Initial US jobless claims were lower than expected, indicating a robust labour market and revised figures

    by VT Markets
    /
    Aug 28, 2025

    US initial jobless claims decreased to 229,000, slightly below the forecast of 230,000. The earlier figure was adjusted down from 235,000 to 234,000.

    Continuing claims were reported at 1,954,000, surpassing the projected 1,970,000. Previous figures for continuing claims were revised down from 1,972,000 to 1,961,000.

    Strong Labour Market Indications

    These results indicate a strong labour market, supported by the downward revision in continuing claims. Focus will now shift to the ISM PMIs employment components, the ADP report, and the forthcoming Non-Farm Payroll report.

    Given the persistent strength in the labor market, we must reassess the timeline for any potential Federal Reserve rate cuts. With core inflation having remained sticky around 3% for much of 2025, this robust employment data diminishes the argument for monetary easing.

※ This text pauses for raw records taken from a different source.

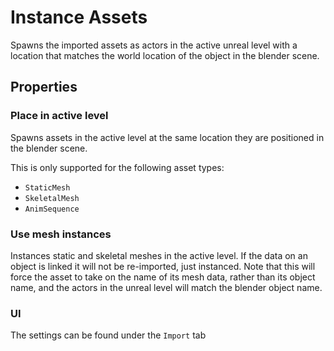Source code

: # Instance Assets
Spawns the imported assets as actors in the active unreal level with a location that matches the world location of
the object in the blender scene.

## Properties
### Place in active level
Spawns assets in the active level at the same location they are positioned in the blender scene.

This is only supported for the following asset types:
* `StaticMesh`
* `SkeletalMesh`
* `AnimSequence`

### Use mesh instances
Instances static and skeletal meshes in the active level. If the data on an object is linked it will not be
re-imported, just instanced. Note that this will force the asset to take on the name of its mesh data,
rather than its object name, and the actors in the unreal level will match the blender object name.

### UI
The settings can be found under the `Import` tab
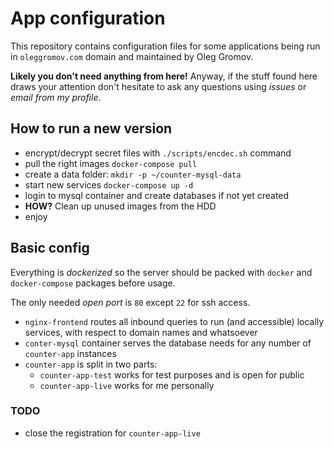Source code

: # App configuration

This repository contains configuration files for some applications being run in `oleggromov.com` domain and maintained by Oleg Gromov.

**Likely you don't need anything from here!** Anyway, if the stuff found here draws your attention don't hesitate to ask any questions using *issues* or *email from my profile*.

## How to run a new version

- encrypt/decrypt secret files with `./scripts/encdec.sh` command
- pull the right images `docker-compose pull`
- create a data folder: `mkdir -p ~/counter-mysql-data`
- start new services `docker-compose up -d`
- login to mysql container and create databases if not yet created
- **HOW?** Clean up unused images from the HDD
- enjoy

## Basic config

Everything is *dockerized* so the server should be packed with `docker` and `docker-compose` packages before usage.

The only needed *open port* is `80` except `22` for ssh access.

- `nginx-frontend` routes all inbound queries to run (and accessible) locally services, with respect to domain names and whatsoever
- `conter-mysql` container serves the database needs for any number of `counter-app` instances
- `counter-app` is split in two parts:
	- `counter-app-test` works for test purposes and is open for public
	- `counter-app-live` works for me personally

### TODO

- close the registration for `counter-app-live`
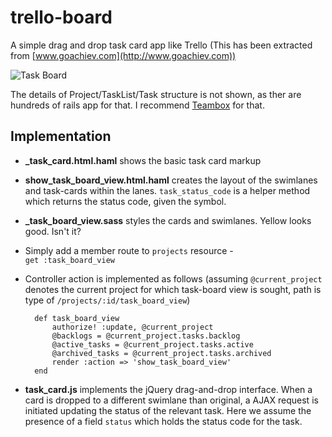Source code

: trello-board
============

A simple drag and drop task card app like Trello (This has been extracted from [www.goachiev.com](http://www.goachiev.com))

![Task Board](https://dl.dropbox.com/u/27153018/trello-board-1.png)

The details of Project/TaskList/Task structure is not shown, as ther are hundreds of rails app for that. I recommend [Teambox](https://github.com/teambox/teambox) for that. 

Implementation
--

- **_task_card.html.haml** shows the basic task card markup
- **show_task_board_view.html.haml** creates the layout of the swimlanes and task-cards within the lanes. `task_status_code` is a helper method which returns the status code, given the symbol.
- **_task_board_view.sass** styles the cards and swimlanes. Yellow looks good. Isn't it?
- Simply add a member route to `projects` resource -
    <br>
    `get :task_board_view`
- Controller action is implemented as follows (assuming `@current_project` denotes the current project for which task-board view is sought, path is type of `/projects/:id/task_board_view`)

        def task_board_view
            authorize! :update, @current_project
            @backlogs = @current_project.tasks.backlog
            @active_tasks = @current_project.tasks.active
            @archived_tasks = @current_project.tasks.archived
            render :action => 'show_task_board_view'
        end
- **task_card.js** implements the jQuery drag-and-drop interface. When a card is dropped to a different swimlane than original, a AJAX request is initiated updating the status of the relevant task. Here we assume the presence of a field `status` which holds the status code for the task.
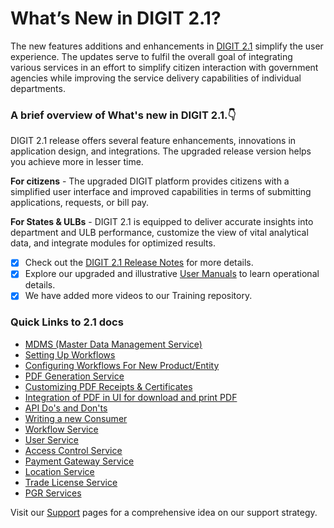 # What’s New in DIGIT 2.1?

The new features additions and enhancements in [DIGIT 2.1](modules-features/release-notes/) simplify the user experience. The updates serve to fulfil the overall goal of integrating various services in an effort to simplify citizen interaction with government agencies while improving the service delivery capabilities of individual departments. 

### A brief overview of What's new in DIGIT 2.1.👇 

DIGIT 2.1 release offers several feature enhancements, innovations in application design, and integrations. The upgraded release version helps you achieve more in lesser time.

**For citizens** - The upgraded DIGIT platform provides citizens with a simplified user interface and improved capabilities in terms of submitting applications, requests, or bill pay.

**For States & ULBs** - DIGIT 2.1 is equipped to deliver accurate insights into department and ULB performance, customize the view of vital analytical data, and integrate modules for optimized results.

* [x] Check out the [DIGIT 2.1 Release Notes](modules-features/release-notes/) for more details.
* [x] Explore our upgraded and illustrative [User Manuals](modules-features/user-guides/) to learn operational details.
* [x] We have added more videos to our Training repository.

### Quick Links to 2.1 docs

* [MDMS \(Master Data Management Service\)](modules-features/technical-documentation/core-service/mdms-master-data-management-service.md)
* [Setting Up Workflows](install-digit/configuring-workflows/setting-up-workflow.md)
* [Configuring Workflows For New Product/Entity](install-digit/configuring-workflows/configuring-workflow-for-an-entity.md)
* [PDF Generation Service](modules-features/technical-documentation/core-service/pdf-generation-service.md)
* [Customizing PDF Receipts & Certificates](install-digit/configuring-digit-services/customizing-pdf-notices-and-certificates/customizing-pdf-receipts-and-certificates.md)
* [Integration of PDF in UI for download and print PDF](install-digit/configuring-digit-services/customizing-pdf-notices-and-certificates/integration-of-pdf-in-ui-for-download-and-print-pdf.md)
* [API Do's and Don'ts](customizing-digit/digit-customization/api-dos-and-donts.md)
* [Writing a new Consumer](customizing-digit/digit-customization/writing-a-new-customer.md)
* [Workflow Service](modules-features/technical-documentation/core-service/workflow-service.md)
* [User Service](modules-features/technical-documentation/core-service/user-service.md)
* [Access Control Service](modules-features/technical-documentation/core-service/access-control-service.md)
* [Payment Gateway Service](modules-features/technical-documentation/core-service/payment-gateway-service.md)
* [Location Service](modules-features/technical-documentation/core-service/location-service.md)
* [Trade License Service](modules-features/technical-documentation/municipal-service/trade-license-service.md)
* [PGR Services ](modules-features/technical-documentation/municipal-service/pgr-services.md)

Visit our [Support](digit-support/) pages for a comprehensive idea on our support strategy.







  


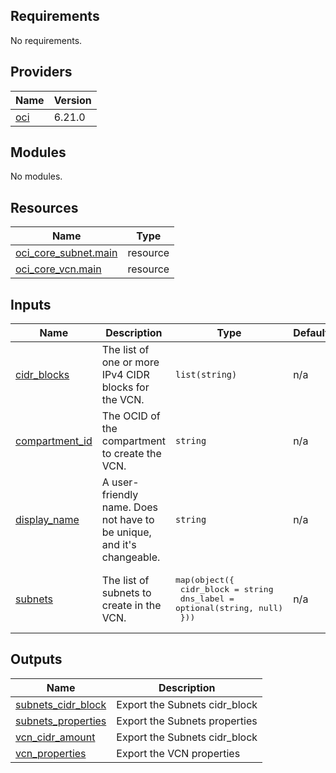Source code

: ## Requirements

No requirements.

## Providers

| Name | Version |
|------|---------|
| <a name="provider_oci"></a> [oci](#provider\_oci) | 6.21.0 |

## Modules

No modules.

## Resources

| Name | Type |
|------|------|
| [oci_core_subnet.main](https://registry.terraform.io/providers/hashicorp/oci/latest/docs/resources/core_subnet) | resource |
| [oci_core_vcn.main](https://registry.terraform.io/providers/hashicorp/oci/latest/docs/resources/core_vcn) | resource |

## Inputs

| Name | Description | Type | Default | Required |
|------|-------------|------|---------|:--------:|
| <a name="input_cidr_blocks"></a> [cidr\_blocks](#input\_cidr\_blocks) | The list of one or more IPv4 CIDR blocks for the VCN. | `list(string)` | n/a | yes |
| <a name="input_compartment_id"></a> [compartment\_id](#input\_compartment\_id) | The OCID of the compartment to create the VCN. | `string` | n/a | yes |
| <a name="input_display_name"></a> [display\_name](#input\_display\_name) | A user-friendly name. Does not have to be unique, and it's changeable. | `string` | n/a | yes |
| <a name="input_subnets"></a> [subnets](#input\_subnets) | The list of subnets to create in the VCN. | <pre>map(object({<br>    cidr_block = string<br>    dns_label  = optional(string, null)<br>  }))</pre> | n/a | yes |

## Outputs

| Name | Description |
|------|-------------|
| <a name="output_subnets_cidr_block"></a> [subnets\_cidr\_block](#output\_subnets\_cidr\_block) | Export the Subnets cidr\_block |
| <a name="output_subnets_properties"></a> [subnets\_properties](#output\_subnets\_properties) | Export the Subnets properties |
| <a name="output_vcn_cidr_amount"></a> [vcn\_cidr\_amount](#output\_vcn\_cidr\_amount) | Export the Subnets cidr\_block |
| <a name="output_vcn_properties"></a> [vcn\_properties](#output\_vcn\_properties) | Export the VCN properties |
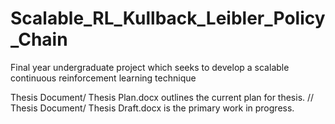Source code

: # Scalable_RL_Kullback_Leibler_Policy_Chain
Final year undergraduate project which seeks to develop a scalable continuous reinforcement learning technique

Thesis Document/ Thesis Plan.docx outlines the current plan for thesis. //
Thesis Document/ Thesis Draft.docx is the primary work in progress.





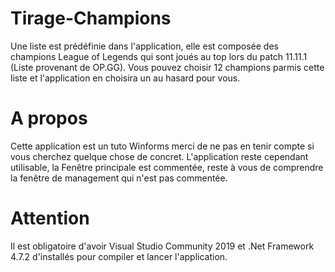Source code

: # Tirage-Champions
Une liste est prédéfinie dans l'application, elle est composée des champions League of Legends qui sont joués au top lors du patch 11.11.1 (Liste provenant de OP.GG). Vous pouvez choisir 12 champions parmis cette liste et l'application en choisira un au hasard pour vous.

# A propos
Cette application est un tuto Winforms merci de ne pas en tenir compte si vous cherchez quelque chose de concret. L'application reste cependant utilisable, la Fenêtre principale est commentée, reste à vous de comprendre la fenêtre de management qui n'est pas commentée.

# Attention
Il est obligatoire d'avoir Visual Studio Community 2019 et .Net Framework 4.7.2 d'installés pour compiler et lancer l'application.

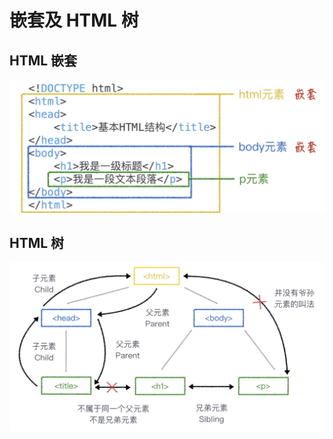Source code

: # 嵌套及 HTML 树

## HTML 嵌套

![HTML 嵌套](../img/fe-next-img05.png)

## HTML 树

![HTML 树](../img/fe-next-img06.png)
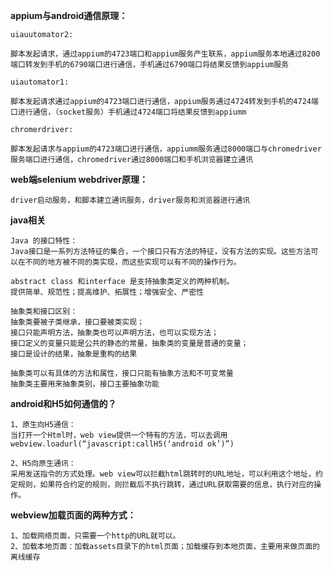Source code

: **appium与android通信原理：**

    uiauutomator2:

    脚本发起请求，通过appium的4723端口和appium服务产生联系，appium服务本地通过8200端口转发到手机的6790端口进行通信，手机通过6790端口将结果反馈到appium服务

    uiautomator1:

    脚本发起请求通过appium的4723端口进行通信，appium服务通过4724转发到手机的4724端口进行通信，（socket服务）手机通过4724端口将结果反馈到appiumm

    chromerdriver:

    脚本发起请求与appium的4723端口进行通信，appiumm服务通过8000端口与chromedriver服务端口进行通信，chromedriver通过8000端口和手机浏览器建立通讯


**web端selenium  webdriver原理：**

    driver启动服务，和脚本建立通讯服务，driver服务和浏览器进行通讯


**java相关**

    Java 的接口特性：
    Java接口是一系列方法特征的集合，一个接口只有方法的特征，没有方法的实现。这些方法可以在不同的地方被不同的类实现，而这些实现可以有不同的操作行为。

    abstract class 和interface 是支持抽象类定义的两种机制。
    提供简单、规范性；提高维护、拓展性；增强安全、严密性

    抽象类和接口区别：
    抽象类要被子类继承，接口要被类实现；
    接口只能声明方法，抽象类也可以声明方法，也可以实现方法；
    接口定义的变量只能是公共的静态的常量，抽象类的变量是普通的变量；
    接口是设计的结果，抽象是重构的结果

    抽象类可以有具体的方法和属性，接口只能有抽象方法和不可变常量
    抽象类主要用来抽象类别，接口主要抽象功能

**android和H5如何通信的？**

    1、原生向H5通信：
    当打开一个Html时，web view提供一个特有的方法，可以去调用webview.loadurl(“javascript:callH5(‘android ok’)”)

    2、H5向原生通讯：
    采用发送指令的方式处理。web view可以拦截html跳转时的URL地址，可以利用这个地址，约定规则，如果符合约定的规则，则拦截后不执行跳转，通过URL获取需要的信息，执行对应的操作。

**webview加载页面的两种方式：**

    1、加载网络页面，只需要一个http的URL就可以。
    2、加载本地页面：加载assets目录下的html页面；加载缓存到本地页面，主要用来做页面的离线缓存

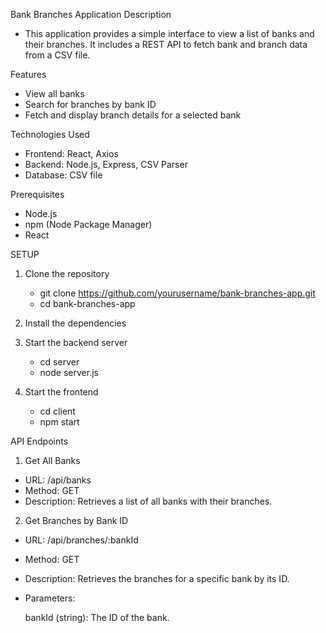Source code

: Bank Branches Application
Description
-   This application provides a simple interface to view a list of banks and their branches. It includes a REST API to fetch bank and branch data from a CSV file.

Features
-   View all banks
-   Search for branches   by bank ID
-   Fetch and display branch details for a selected bank

Technologies Used

-   Frontend: React, Axios
-   Backend: Node.js, Express, CSV Parser
-   Database: CSV file

Prerequisites
-   Node.js
-   npm (Node Package Manager)
-   React

SETUP

1.  Clone the repository
    -   git clone https://github.com/yourusername/bank-branches-app.git
    -   cd bank-branches-app

2.  Install the dependencies
3.  Start the backend server
    -   cd server
    -   node server.js
4.  Start the frontend
    -   cd client
    - npm start

API Endpoints

1.  Get All Banks
-   URL: /api/banks
-   Method: GET
-   Description: Retrieves a list of all banks with their branches.

2.  Get Branches by Bank ID
-   URL: /api/branches/:bankId
-   Method: GET
-   Description: Retrieves the branches for a specific bank by its ID.

-   Parameters:

    bankId (string): The ID of the bank.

The market is now pricing in a reduced probability of a rate cut this year, with Fed funds futures suggesting less than a 25% chance of a cut before December, down from over 50% just two months ago.

    This shift in expectations means we should anticipate pressure on short-term bond futures. Traders may consider positioning for higher yields by selling Treasury futures or buying puts on bond ETFs. The persistent downward revisions to continuing claims, a trend we’ve observed over the past quarter, signal underlying economic momentum that the Fed cannot ignore.

    Impacts on Equity Derivatives

    For equity derivatives, this “good news is bad news” scenario creates headwinds, particularly for rate-sensitive sectors like technology. We are looking at strategies that protect against downside, such as buying puts on the Nasdaq 100 or establishing bearish call spreads. The market’s reaction to the strong labor data in late 2023, which stalled a market rally, provides a clear historical parallel for the current environment.

    Attention now pivots sharply to the upcoming Non-Farm Payroll (NFP) report, which will be a major catalyst for volatility. Implied volatility on index options is likely to rise in the coming days, with the VIX climbing from its recent low of 13. We see an opportunity in buying straddles or strangles on major indices to trade the expected price swing, regardless of the direction.

    However, we must also consider the “soft landing” narrative, where a strong economy supports corporate earnings and prevents a major market downturn. In this view, the strong labor market is a fundamental positive that could cushion any sell-off. This supports strategies like selling out-of-the-money puts on the S&P 500, collecting premium based on the belief that the strong economy will provide a floor for stock prices.